Once you find the line with "Lab 4 - Utworzenie" in the entries below, return exactly every line from it through the line with "- It returns array of current".

Extracted entries:
|---|

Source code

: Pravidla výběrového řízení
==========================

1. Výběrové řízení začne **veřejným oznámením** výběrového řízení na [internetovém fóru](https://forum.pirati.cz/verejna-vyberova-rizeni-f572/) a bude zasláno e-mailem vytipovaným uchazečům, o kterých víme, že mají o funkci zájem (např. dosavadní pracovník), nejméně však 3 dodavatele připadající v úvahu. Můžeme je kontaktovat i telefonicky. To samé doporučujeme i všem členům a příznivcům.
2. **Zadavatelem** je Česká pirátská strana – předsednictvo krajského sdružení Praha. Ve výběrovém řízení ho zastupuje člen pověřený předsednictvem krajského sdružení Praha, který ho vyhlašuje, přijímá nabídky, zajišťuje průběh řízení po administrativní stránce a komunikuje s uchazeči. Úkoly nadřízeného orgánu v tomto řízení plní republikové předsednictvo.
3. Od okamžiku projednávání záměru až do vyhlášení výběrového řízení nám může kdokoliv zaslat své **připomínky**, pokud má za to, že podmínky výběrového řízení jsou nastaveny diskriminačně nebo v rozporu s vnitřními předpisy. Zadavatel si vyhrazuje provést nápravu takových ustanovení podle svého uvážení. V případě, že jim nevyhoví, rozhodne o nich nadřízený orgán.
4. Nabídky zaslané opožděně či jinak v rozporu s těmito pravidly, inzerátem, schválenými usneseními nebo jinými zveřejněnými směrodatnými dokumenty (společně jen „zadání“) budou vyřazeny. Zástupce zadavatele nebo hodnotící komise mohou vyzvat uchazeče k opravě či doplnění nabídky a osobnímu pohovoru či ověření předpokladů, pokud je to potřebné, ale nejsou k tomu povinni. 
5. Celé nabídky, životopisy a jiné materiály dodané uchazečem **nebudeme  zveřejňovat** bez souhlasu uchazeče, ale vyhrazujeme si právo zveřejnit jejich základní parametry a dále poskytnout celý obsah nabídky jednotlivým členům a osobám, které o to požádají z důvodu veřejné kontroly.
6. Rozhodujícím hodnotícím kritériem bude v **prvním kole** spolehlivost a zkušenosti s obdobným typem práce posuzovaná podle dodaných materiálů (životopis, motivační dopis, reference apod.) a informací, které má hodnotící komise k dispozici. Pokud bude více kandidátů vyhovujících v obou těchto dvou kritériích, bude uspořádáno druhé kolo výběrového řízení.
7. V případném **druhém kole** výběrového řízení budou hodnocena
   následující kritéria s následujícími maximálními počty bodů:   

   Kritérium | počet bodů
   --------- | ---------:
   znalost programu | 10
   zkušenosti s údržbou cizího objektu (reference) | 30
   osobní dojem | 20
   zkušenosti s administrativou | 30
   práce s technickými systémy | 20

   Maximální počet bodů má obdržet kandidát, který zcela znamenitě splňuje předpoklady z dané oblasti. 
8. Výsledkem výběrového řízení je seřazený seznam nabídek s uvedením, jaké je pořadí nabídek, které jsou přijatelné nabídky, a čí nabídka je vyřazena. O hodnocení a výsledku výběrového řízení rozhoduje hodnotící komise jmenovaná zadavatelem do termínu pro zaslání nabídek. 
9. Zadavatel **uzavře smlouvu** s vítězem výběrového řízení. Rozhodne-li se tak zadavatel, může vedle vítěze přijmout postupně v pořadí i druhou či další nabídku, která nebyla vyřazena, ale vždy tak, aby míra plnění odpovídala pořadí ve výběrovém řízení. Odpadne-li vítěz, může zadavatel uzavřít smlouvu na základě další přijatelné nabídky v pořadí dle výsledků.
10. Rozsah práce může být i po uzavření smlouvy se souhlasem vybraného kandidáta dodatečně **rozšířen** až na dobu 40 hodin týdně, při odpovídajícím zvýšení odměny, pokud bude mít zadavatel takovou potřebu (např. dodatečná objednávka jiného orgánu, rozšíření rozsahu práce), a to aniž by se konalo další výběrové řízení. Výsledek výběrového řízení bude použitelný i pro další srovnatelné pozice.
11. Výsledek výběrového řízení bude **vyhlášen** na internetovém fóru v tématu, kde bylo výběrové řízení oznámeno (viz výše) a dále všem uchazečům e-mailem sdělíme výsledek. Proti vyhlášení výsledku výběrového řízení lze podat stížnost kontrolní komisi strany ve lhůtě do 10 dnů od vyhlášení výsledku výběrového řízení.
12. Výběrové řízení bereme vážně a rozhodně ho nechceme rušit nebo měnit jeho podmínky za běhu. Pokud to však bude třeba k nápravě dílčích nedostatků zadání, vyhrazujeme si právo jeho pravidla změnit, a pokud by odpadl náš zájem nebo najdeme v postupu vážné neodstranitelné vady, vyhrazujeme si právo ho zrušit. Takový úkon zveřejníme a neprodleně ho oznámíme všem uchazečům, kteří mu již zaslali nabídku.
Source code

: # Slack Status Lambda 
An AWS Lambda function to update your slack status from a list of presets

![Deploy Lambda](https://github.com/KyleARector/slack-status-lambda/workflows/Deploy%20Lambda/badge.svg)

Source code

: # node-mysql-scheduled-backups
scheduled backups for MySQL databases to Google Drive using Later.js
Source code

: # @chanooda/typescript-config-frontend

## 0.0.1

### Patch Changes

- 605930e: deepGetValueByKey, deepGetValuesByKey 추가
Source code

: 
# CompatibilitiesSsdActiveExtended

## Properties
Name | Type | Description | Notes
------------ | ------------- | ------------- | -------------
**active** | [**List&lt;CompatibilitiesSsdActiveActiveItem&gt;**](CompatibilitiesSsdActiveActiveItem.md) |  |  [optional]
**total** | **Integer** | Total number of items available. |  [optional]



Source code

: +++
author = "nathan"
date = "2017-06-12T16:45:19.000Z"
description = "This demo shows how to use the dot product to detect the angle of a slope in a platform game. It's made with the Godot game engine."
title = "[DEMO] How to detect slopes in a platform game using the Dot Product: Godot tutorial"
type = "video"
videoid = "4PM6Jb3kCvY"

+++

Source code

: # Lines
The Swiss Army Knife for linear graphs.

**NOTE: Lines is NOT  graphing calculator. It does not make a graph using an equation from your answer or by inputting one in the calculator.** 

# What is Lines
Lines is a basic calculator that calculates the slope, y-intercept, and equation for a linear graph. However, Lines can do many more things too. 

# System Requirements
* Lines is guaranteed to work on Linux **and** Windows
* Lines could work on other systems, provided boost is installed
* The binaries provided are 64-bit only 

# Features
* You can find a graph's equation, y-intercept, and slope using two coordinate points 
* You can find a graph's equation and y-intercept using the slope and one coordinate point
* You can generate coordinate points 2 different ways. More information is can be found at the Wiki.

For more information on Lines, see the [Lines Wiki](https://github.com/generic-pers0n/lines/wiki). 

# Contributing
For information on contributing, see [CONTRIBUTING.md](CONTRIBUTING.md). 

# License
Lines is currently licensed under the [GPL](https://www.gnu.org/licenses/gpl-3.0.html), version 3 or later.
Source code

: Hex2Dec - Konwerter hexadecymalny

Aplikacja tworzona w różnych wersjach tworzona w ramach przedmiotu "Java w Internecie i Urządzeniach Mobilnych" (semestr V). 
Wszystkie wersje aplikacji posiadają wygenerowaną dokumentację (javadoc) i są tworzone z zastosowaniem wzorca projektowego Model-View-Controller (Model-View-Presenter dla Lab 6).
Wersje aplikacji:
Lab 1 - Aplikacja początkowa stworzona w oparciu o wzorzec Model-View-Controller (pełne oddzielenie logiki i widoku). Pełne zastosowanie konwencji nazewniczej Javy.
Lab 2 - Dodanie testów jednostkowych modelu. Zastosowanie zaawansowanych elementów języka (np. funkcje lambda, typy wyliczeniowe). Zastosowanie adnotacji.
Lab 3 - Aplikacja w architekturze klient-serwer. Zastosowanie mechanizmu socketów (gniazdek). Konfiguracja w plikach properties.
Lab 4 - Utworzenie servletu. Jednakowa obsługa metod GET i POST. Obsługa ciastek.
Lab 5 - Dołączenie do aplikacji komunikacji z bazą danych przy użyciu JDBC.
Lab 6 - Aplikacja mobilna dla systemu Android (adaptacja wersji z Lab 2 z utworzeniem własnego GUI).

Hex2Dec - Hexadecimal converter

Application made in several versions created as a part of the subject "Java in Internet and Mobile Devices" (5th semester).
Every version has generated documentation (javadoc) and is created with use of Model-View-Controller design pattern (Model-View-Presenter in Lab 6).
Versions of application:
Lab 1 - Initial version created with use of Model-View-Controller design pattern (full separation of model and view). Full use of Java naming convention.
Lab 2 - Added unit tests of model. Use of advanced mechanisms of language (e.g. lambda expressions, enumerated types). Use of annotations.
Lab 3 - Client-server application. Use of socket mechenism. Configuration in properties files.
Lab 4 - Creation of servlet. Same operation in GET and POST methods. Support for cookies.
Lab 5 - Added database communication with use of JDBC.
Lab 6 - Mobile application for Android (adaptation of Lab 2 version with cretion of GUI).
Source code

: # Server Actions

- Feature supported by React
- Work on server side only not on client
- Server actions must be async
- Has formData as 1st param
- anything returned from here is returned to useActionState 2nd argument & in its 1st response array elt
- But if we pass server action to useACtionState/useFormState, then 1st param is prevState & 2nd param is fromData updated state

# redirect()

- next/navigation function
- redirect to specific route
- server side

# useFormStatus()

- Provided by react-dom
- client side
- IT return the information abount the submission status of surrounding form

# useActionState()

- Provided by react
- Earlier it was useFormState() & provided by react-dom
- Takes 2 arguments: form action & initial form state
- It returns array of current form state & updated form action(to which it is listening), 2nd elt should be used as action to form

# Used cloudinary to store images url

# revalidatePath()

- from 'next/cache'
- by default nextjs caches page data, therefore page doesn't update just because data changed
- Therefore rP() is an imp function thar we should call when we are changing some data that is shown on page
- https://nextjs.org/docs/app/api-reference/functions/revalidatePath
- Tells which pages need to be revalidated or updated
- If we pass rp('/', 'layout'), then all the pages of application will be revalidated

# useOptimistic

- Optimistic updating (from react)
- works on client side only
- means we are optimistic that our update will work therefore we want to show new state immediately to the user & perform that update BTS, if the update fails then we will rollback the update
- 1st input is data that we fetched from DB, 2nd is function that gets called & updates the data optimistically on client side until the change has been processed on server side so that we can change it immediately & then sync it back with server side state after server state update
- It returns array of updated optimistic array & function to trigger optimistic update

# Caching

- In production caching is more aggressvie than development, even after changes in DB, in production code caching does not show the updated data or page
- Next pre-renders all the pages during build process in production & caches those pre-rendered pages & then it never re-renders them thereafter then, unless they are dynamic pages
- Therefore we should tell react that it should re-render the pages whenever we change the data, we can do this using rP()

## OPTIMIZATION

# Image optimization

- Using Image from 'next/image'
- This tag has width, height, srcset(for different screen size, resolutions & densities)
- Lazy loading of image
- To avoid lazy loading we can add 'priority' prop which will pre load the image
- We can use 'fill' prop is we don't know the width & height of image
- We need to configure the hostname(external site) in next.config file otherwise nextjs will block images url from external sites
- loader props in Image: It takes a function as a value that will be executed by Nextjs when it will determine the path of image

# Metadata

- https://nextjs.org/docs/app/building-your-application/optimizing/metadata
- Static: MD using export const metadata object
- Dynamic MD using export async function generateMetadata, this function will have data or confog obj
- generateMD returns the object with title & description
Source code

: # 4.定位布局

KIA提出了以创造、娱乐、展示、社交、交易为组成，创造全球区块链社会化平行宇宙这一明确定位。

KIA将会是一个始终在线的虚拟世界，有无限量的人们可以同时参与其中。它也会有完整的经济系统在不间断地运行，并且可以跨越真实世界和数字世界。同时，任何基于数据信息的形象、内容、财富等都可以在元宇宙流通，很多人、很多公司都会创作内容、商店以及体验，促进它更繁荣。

|---|

Expected answer:
Lab 4 - Utworzenie servletu. Jednakowa obsługa metod GET i POST. Obsługa ciastek.
Lab 5 - Dołączenie do aplikacji komunikacji z bazą danych przy użyciu JDBC.
Lab 6 - Aplikacja mobilna dla systemu Android (adaptacja wersji z Lab 2 z utworzeniem własnego GUI).

Hex2Dec - Hexadecimal converter

Application made in several versions created as a part of the subject "Java in Internet and Mobile Devices" (5th semester).
Every version has generated documentation (javadoc) and is created with use of Model-View-Controller design pattern (Model-View-Presenter in Lab 6).
Versions of application:
Lab 1 - Initial version created with use of Model-View-Controller design pattern (full separation of model and view). Full use of Java naming convention.
Lab 2 - Added unit tests of model. Use of advanced mechanisms of language (e.g. lambda expressions, enumerated types). Use of annotations.
Lab 3 - Client-server application. Use of socket mechenism. Configuration in properties files.
Lab 4 - Creation of servlet. Same operation in GET and POST methods. Support for cookies.
Lab 5 - Added database communication with use of JDBC.
Lab 6 - Mobile application for Android (adaptation of Lab 2 version with cretion of GUI).
Source code

: # Server Actions

- Feature supported by React
- Work on server side only not on client
- Server actions must be async
- Has formData as 1st param
- anything returned from here is returned to useActionState 2nd argument & in its 1st response array elt
- But if we pass server action to useACtionState/useFormState, then 1st param is prevState & 2nd param is fromData updated state

# redirect()

- next/navigation function
- redirect to specific route
- server side

# useFormStatus()

- Provided by react-dom
- client side
- IT return the information abount the submission status of surrounding form

# useActionState()

- Provided by react
- Earlier it was useFormState() & provided by react-dom
- Takes 2 arguments: form action & initial form state
- It returns array of current form state & updated form action(to which it is listening), 2nd elt should be used as action to form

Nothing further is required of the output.